## What the task asks
Set out exactly every line of the entries below, starting at the line that holds "I'm learning Javascript" and stopping after the line that holds "console.log(board)".

## Data supplied
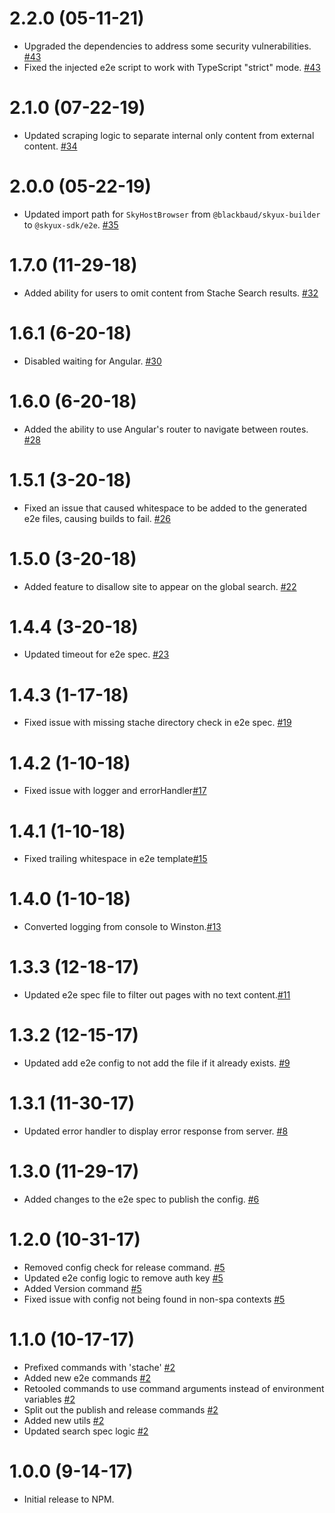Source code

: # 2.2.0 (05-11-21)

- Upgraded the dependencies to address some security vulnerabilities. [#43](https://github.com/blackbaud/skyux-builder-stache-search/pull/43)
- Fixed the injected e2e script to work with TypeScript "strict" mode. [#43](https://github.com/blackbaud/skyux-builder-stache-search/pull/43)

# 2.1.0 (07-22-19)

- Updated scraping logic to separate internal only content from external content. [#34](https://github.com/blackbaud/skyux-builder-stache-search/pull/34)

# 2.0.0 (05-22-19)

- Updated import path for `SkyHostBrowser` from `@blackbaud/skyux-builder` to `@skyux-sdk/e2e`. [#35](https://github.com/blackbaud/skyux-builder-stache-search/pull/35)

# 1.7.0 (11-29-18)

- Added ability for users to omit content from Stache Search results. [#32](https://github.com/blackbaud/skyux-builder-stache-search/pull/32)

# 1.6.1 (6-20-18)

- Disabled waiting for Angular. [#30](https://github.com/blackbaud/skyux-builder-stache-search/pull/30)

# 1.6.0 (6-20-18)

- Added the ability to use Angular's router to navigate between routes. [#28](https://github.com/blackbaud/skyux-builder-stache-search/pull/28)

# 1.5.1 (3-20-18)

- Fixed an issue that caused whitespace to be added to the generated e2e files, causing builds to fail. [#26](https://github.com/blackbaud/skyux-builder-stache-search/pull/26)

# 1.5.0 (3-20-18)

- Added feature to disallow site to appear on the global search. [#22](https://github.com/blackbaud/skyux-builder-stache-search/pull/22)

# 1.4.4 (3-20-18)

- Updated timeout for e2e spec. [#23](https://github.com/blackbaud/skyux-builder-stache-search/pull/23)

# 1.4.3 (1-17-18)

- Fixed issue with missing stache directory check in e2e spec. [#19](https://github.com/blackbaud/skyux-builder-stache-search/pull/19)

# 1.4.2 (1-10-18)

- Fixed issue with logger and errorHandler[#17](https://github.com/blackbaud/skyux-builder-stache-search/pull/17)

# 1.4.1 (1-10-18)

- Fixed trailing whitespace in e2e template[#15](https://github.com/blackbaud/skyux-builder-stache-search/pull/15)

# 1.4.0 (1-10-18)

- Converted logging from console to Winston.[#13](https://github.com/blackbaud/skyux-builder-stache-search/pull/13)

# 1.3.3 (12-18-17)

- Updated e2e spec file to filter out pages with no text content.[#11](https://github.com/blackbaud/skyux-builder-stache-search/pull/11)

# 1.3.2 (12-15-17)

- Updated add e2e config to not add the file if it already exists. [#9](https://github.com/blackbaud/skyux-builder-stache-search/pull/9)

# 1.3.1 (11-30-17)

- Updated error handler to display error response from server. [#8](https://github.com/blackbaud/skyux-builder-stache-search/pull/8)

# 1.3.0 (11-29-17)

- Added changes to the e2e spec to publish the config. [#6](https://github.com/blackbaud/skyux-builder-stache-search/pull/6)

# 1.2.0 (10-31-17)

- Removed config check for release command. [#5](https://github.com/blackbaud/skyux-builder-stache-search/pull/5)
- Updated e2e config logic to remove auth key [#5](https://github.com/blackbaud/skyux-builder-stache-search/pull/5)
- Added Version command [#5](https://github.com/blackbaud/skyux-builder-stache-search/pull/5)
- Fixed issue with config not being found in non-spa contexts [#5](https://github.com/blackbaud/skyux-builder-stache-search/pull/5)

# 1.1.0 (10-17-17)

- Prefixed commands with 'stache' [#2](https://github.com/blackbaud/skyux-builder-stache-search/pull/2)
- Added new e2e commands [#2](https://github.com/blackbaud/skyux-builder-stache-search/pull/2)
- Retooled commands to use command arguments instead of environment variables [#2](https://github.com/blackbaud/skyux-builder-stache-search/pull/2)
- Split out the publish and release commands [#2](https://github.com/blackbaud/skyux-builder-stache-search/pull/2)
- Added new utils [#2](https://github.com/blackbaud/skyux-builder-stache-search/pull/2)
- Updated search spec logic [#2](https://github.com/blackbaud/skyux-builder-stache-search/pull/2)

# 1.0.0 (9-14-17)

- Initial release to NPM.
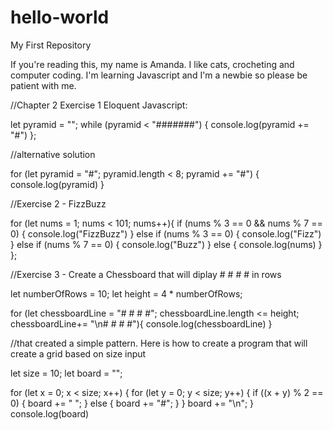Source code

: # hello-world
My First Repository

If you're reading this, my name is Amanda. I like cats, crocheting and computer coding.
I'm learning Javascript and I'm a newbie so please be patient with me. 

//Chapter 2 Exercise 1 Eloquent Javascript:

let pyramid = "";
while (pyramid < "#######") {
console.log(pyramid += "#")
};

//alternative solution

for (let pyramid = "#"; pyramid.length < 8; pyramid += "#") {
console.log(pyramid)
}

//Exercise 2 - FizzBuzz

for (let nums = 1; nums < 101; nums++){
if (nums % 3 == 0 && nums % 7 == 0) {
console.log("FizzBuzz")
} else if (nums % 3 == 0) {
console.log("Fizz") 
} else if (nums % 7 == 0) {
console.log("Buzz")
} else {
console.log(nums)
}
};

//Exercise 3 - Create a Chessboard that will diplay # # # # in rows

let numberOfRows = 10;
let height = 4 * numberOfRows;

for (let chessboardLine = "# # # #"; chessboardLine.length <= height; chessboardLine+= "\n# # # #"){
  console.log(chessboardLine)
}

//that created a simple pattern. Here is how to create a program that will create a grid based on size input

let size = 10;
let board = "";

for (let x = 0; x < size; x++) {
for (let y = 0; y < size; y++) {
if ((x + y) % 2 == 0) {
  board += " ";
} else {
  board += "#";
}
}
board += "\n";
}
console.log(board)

* * *

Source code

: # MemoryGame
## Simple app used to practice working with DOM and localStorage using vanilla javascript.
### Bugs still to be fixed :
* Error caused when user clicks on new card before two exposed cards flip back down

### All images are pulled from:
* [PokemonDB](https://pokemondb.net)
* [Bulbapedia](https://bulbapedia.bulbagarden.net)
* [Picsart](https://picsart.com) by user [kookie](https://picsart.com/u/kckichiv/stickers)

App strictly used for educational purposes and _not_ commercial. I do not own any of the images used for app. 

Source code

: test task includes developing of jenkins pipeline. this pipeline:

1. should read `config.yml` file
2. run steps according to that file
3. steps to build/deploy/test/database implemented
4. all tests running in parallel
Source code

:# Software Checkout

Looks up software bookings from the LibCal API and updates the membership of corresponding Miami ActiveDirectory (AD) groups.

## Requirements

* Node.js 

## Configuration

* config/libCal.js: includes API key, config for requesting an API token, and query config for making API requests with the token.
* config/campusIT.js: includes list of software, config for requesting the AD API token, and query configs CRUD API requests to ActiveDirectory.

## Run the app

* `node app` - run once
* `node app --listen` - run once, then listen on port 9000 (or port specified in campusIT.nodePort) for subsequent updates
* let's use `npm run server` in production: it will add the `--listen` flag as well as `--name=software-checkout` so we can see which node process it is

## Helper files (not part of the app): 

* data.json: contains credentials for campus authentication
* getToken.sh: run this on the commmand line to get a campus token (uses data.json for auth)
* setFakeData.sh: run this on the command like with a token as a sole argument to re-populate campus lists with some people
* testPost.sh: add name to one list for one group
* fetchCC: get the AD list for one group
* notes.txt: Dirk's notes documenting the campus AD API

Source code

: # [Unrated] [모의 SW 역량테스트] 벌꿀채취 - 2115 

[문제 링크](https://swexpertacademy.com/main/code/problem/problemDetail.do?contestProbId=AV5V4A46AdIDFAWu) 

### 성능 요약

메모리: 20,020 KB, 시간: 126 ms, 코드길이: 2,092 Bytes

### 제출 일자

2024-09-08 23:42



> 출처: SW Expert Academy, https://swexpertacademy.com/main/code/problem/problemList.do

* * *

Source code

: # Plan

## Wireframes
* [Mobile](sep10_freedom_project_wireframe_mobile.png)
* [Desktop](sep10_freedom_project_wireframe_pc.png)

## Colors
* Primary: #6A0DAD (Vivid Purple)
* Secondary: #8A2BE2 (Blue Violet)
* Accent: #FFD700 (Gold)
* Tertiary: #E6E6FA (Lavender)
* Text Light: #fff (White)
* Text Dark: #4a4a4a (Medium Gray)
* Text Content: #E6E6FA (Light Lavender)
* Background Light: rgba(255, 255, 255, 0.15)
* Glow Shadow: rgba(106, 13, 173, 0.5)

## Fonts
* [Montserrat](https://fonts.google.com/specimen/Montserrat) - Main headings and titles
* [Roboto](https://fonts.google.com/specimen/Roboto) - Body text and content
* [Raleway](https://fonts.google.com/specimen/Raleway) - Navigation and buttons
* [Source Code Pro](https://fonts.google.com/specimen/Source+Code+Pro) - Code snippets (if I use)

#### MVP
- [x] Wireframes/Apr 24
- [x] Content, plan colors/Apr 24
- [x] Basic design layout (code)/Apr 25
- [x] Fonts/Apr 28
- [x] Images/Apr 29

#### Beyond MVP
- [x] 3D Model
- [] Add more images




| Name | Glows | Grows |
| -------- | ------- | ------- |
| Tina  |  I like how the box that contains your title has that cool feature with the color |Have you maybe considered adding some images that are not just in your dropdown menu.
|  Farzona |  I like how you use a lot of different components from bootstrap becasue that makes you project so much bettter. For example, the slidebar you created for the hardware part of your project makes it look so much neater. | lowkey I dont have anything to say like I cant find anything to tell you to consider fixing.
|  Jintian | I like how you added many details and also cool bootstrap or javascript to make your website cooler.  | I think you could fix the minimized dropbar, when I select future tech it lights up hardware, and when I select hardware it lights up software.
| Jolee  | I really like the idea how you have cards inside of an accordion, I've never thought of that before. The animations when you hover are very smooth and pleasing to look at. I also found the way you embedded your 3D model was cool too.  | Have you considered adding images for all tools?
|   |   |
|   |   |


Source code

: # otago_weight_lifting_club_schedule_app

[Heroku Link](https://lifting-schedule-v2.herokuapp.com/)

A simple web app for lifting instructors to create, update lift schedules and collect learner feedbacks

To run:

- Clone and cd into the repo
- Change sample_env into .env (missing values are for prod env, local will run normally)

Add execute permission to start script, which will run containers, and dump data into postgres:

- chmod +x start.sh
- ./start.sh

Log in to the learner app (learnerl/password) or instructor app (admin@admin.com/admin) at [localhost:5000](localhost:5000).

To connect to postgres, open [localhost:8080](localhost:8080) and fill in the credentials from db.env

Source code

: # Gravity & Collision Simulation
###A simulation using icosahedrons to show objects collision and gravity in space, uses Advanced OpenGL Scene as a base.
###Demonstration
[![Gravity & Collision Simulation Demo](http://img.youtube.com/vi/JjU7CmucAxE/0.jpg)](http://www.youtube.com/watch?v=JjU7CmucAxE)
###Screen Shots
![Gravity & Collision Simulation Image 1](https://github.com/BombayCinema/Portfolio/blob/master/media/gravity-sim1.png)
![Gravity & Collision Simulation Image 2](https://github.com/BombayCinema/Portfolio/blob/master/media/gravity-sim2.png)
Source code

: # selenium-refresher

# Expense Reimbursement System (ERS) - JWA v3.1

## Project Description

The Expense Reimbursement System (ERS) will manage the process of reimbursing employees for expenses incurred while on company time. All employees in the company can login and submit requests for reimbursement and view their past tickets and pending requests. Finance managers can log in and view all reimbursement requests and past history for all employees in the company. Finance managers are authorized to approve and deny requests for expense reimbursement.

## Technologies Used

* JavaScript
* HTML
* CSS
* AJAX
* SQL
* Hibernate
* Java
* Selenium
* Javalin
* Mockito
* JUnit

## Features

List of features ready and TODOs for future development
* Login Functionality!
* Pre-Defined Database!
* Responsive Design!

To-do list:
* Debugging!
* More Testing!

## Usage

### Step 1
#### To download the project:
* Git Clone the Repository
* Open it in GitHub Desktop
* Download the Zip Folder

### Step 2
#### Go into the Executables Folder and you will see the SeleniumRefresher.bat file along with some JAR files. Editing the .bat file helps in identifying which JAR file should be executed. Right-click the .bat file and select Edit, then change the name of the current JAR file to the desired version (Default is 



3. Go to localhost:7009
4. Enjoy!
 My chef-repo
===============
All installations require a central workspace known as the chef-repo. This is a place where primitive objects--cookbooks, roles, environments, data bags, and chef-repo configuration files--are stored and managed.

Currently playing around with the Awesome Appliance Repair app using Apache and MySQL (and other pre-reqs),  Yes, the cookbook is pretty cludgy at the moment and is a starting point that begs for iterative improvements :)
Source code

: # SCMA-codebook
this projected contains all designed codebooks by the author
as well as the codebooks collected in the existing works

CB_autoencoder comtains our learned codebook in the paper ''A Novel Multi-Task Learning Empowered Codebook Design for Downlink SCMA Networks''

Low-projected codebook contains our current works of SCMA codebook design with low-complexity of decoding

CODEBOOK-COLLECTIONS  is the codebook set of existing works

## Result of the task
I'm learning Javascript and I'm a newbie so please be patient with me. 

//Chapter 2 Exercise 1 Eloquent Javascript:

let pyramid = "";
while (pyramid < "#######") {
console.log(pyramid += "#")
};

//alternative solution

for (let pyramid = "#"; pyramid.length < 8; pyramid += "#") {
console.log(pyramid)
}

//Exercise 2 - FizzBuzz

for (let nums = 1; nums < 101; nums++){
if (nums % 3 == 0 && nums % 7 == 0) {
console.log("FizzBuzz")
} else if (nums % 3 == 0) {
console.log("Fizz") 
} else if (nums % 7 == 0) {
console.log("Buzz")
} else {
console.log(nums)
}
};

//Exercise 3 - Create a Chessboard that will diplay # # # # in rows

let numberOfRows = 10;
let height = 4 * numberOfRows;

for (let chessboardLine = "# # # #"; chessboardLine.length <= height; chessboardLine+= "\n# # # #"){
  console.log(chessboardLine)
}

//that created a simple pattern. Here is how to create a program that will create a grid based on size input

let size = 10;
let board = "";

for (let x = 0; x < size; x++) {
for (let y = 0; y < size; y++) {
if ((x + y) % 2 == 0) {
  board += " ";
} else {
  board += "#";
}
}
board += "\n";
}
console.log(board)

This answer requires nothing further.